Prof. Howard Zinn’s May, 2009 article in The Progressive speaks directly to the mentality now being adopted by Obama’s supporters, the one drilled into us from earliest childhood in the form of myths of our patriarchal cult of kinetic power.
Excerpted from Changing Obama’s Military Mindset
By Howard Zinn
May, 2009
The ProgressiveIn the course of his campaign, Obama said something that struck me as very wise—and when people say something very wise, you have to remember it, because they may not hold to it. You may have to remind them of that wise thing they said.
Obama was talking about the war in Iraq, and he said, “It’s not just that we have to get out of Iraq.” He said “get out of Iraq,” and we mustn’t forget it. We must keep reminding him: Out of Iraq, out of Iraq, out of Iraq—not next year, not two years from now, but out of Iraq now.

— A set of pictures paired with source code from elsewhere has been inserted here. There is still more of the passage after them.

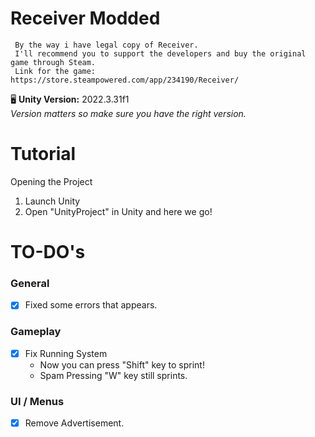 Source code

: Receiver Modded
===============
     By the way i have legal copy of Receiver.
     I'll recommend you to support the developers and buy the original game through Steam.
     Link for the game: https://store.steampowered.com/app/234190/Receiver/

🖥️ **Unity Version:** 2022.3.31f1<br>
*Version matters so make sure you have the right version.*

Tutorial
========

Opening the Project
1. Launch Unity
2. Open "UnityProject" in Unity and here we go!


TO-DO's
=======

### General

- [x] Fixed some errors that appears.

### Gameplay
- [x] Fix Running System
   - Now you can press "Shift" key to sprint!
   - Spam Pressing "W" key still sprints.

### UI / Menus
- [x] Remove Advertisement.
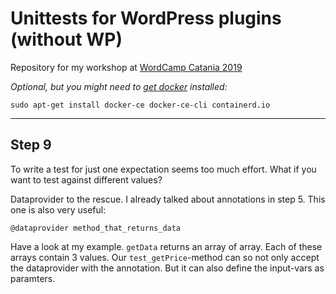 # Unittests for WordPress plugins (without WP)

Repository for my workshop at [WordCamp Catania 2019](https://2019.catania.wordcamp.org/)

_Optional, but you might need to [get docker](https://docs.docker.com/install/) installed:_
                       
    sudo apt-get install docker-ce docker-ce-cli containerd.io

---

## Step 9

To write a test for just one expectation seems too much effort. What if you want to test against different values?

Dataprovider to the rescue. I already talked about annotations in step 5. This one is also very useful:

    @dataprovider method_that_returns_data
    
Have a look at my example. `getData` returns an array of array. Each of these arrays contain 3 values. Our `test_getPrice`-method can so not only accept the dataprovider with the annotation. But it can also define the input-vars as paramters. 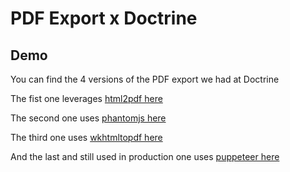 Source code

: # PDF Export x Doctrine

## Demo

You can find the 4 versions of the PDF export we had at Doctrine

The fist one leverages [html2pdf here](static/html2pdf.html)

The second one uses [phantomjs here](phantomjs.mjs)

The third one uses [wkhtmltopdf here](wkhtmltopdf.mjs)

And the last and still used in production one uses [puppeteer here](puppeteer.mjs)
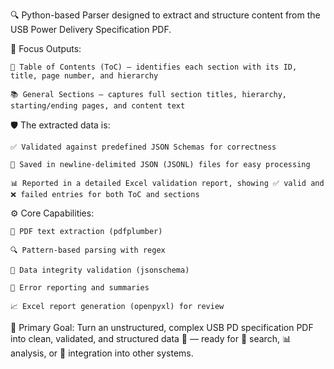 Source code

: 🔍 Python-based Parser designed to extract and structure content from the USB Power Delivery Specification PDF.

📄 Focus Outputs:

    📑 Table of Contents (ToC) – identifies each section with its ID, title, page number, and hierarchy

    📚 General Sections – captures full section titles, hierarchy, starting/ending pages, and content text

🛡 The extracted data is:

    ✅ Validated against predefined JSON Schemas for correctness

    💾 Saved in newline-delimited JSON (JSONL) files for easy processing

    📊 Reported in a detailed Excel validation report, showing ✅ valid and ❌ failed entries for both ToC and sections

⚙️ Core Capabilities:

    📜 PDF text extraction (pdfplumber)

    🔍 Pattern-based parsing with regex

    🧪 Data integrity validation (jsonschema)

    📢 Error reporting and summaries

    📈 Excel report generation (openpyxl) for review

🎯 Primary Goal:
Turn an unstructured, complex USB PD specification PDF into clean, validated, and structured data 💎 — ready for 🔎 search, 📊 analysis, or 🔗 integration into other systems.

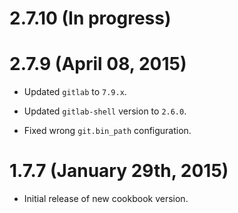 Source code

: # 2.7.10 (In progress)

# 2.7.9 (April 08, 2015)

 * Updated `gitlab` to `7.9.x`.

 * Updated `gitlab-shell` version to `2.6.0`.

 * Fixed wrong `git.bin_path` configuration.

# 1.7.7 (January 29th, 2015)

 * Initial release of new cookbook version.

But listen to the second part, too. His whole sentence was: “It’s not enough to get out of Iraq; we have to get out of the mindset that led us into Iraq.”
What is the mindset that got us into Iraq?

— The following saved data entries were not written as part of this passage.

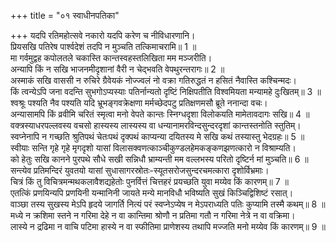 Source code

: +++
title = "०१ स्वाधीनपतिका"

+++
यदपि रतिमहोत्सवे नकारो यदपि करेण च नीविधारणानि।  
प्रियसखि पतिरेष पार्श्वदेशं तदपि न मुञ्चति तत्किमाचरामि॥ 1 ॥  
मा गर्वमुद्वह कपोलतले चकास्ति कान्तस्वहस्तलिखिता मम मञ्जरीति।  
अन्यापि किं न सखि भाजनमीदृशानां वैरी न चेद्भवति वेपथुरन्तरागः॥ 2 ॥  
अस्माकं सखि वाससी न रुचिरे ग्रैवेयकं नोज्ज्वलं नो वक्रा गतिरुद्धतं न हसितं नैवास्ति कश्चिन्मदः।  
किं त्वन्येऽपि जना वदन्ति सुभगोऽप्यस्याः पतिर्नान्यतो दृष्टिं निक्षिपतीति विश्वमियता मन्यामहे दुःखितम्॥ 3 ॥  
श्वश्रूः पश्यति नैव पश्यति यदि भ्रूभङ्गवक्रेक्षणा मर्मच्छेदपटु प्रतिक्षणमसौ ब्रूते ननान्दा वचः।  
अन्यासामपि किं व्रवीमि चरितं स्मृत्वा मनो वेपते कान्तः स्निग्धदृशा विलोकयति मामेतावदागः सखि॥ 4 ॥  
वक्त्रस्याधरपल्लवस्य वचसो हास्यस्य लास्यस्य वा धन्यानामरविन्दसुन्दरदृशां कान्तस्तनोति स्तुतिम्।  
स्वप्नेनापि न गच्छति श्रुतिपथं चेतःपथं दृक्पथं काप्यन्या दयितस्य मे सखि कथं तस्यास्तु भेदग्रहः॥ 5 ॥  
स्वीयाः सन्ति गृहे गृहे मृगदृशो यासां विलासक्वणत्काञ्चीकुण्डलहेमकङ्कणझणत्कारो न विश्राम्यति।  
को हेतुः सखि कानने पुरपथे सौधे सखी सन्निधौ भ्राम्यन्ती मम वल्लभस्य परितो दृष्टिर्न मां मुञ्चति॥ 6 ॥  
सन्त्येव प्रतिमन्दिरं युवतयो यासां सुधासागरस्रोतः-स्यूतसरोजसुन्दरचमत्कारा दृशोर्विभ्रमाः।  
चित्रं किं तु विचित्रमन्मथकलावैशद्यहेतोः पुनर्वित्तं चित्तहरं प्रयच्छति युवा मय्येव किं कारणम्॥ 7 ॥  
एतत्किं प्रणयिन्यपि प्रणयिनी यन्मानिनी जायते मन्ये मानविधौ भविष्यति सुखं किञ्चिद्विशिष्टं रसात्।  
वाञ्छा तस्य सुखस्य मेऽपि हृदये जागर्ति नित्यं परं स्वप्नेऽप्येष न मेऽपराध्यति पतिः कुप्यामि तस्मै कथम्॥ 8 ॥  
मध्ये न क्रशिमा स्तने न गरिमा देहे न वा कान्तिमा श्रोणौ न प्रतिमा गतौ न गरिमा नेत्रे न वा वक्रिमा।  
लास्ये न द्रढिमा न वाचि पटिमा हास्ये न वा स्फीतिमा प्राणेशस्य तथापि मज्जति मनो मय्येव किं कारणम्॥ 9 ॥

It’s the mindset that says force will do the trick. Violence, war, bombers—that they will bring democracy and liberty to the people.
It’s the mindset that says America has some God-given right to invade other countries for their own benefit. We will bring civilization to the Mexicans in 1846. We will bring freedom to the Cubans in 1898. We will bring democracy to the Filipinos in 1900. You know how successful we’ve been at bringing democracy all over the world.
Obama has not gotten out of this militaristic missionary mindset. He talks about sending tens of thousands of more troops to Afghanistan.
[...]
My heart sank when Obama said that. [Emphasis added.]
Watch this The Daily Show with Jon Stewart segment on Dick Cheney’s AEI speech (transcript here).
According to Cheney, "There is no middle ground." His is an absolutely dualistic cosmos, in which the following conflations have occurred:
good v. evil = growth v. decay = self v. other = us v. them.
There will be no peace in Cheney’s world. Sadly, Obama shares many of these misconceptions about being human.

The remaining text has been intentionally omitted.